(Stored data entries)
....................

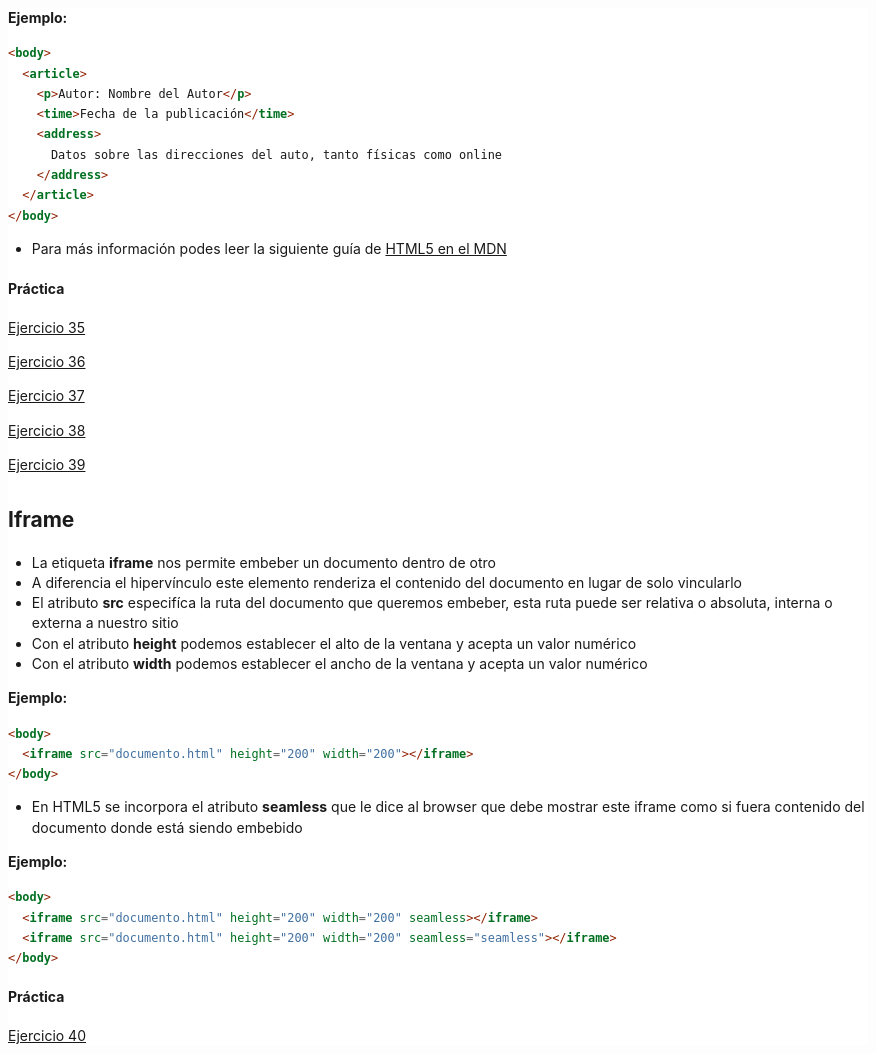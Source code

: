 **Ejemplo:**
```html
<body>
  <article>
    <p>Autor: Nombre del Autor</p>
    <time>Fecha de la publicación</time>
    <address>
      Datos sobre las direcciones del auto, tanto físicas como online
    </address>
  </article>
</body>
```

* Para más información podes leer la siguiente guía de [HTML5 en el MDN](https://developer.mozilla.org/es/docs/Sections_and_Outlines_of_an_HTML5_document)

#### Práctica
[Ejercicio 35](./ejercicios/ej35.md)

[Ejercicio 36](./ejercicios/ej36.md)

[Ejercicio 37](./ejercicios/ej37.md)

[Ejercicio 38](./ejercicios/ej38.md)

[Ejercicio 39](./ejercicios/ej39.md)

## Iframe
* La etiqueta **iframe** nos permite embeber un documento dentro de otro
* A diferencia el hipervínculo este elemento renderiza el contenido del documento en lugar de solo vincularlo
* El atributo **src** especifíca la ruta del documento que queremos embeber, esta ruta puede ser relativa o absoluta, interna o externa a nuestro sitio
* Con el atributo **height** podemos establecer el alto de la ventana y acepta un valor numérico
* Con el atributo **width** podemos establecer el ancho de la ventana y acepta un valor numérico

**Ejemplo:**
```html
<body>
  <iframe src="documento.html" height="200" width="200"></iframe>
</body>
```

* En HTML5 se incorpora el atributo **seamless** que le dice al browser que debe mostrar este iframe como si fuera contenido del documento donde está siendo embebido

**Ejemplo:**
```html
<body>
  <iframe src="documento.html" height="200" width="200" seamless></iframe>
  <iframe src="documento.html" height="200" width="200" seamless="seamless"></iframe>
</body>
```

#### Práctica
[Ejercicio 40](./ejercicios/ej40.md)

....................

#### Directions for this task
Return each line in the records that holds the string "establecer".

#### Response
* Con el atributo **height** podemos establecer el alto de la ventana y acepta un valor numérico
* Con el atributo **width** podemos establecer el ancho de la ventana y acepta un valor numérico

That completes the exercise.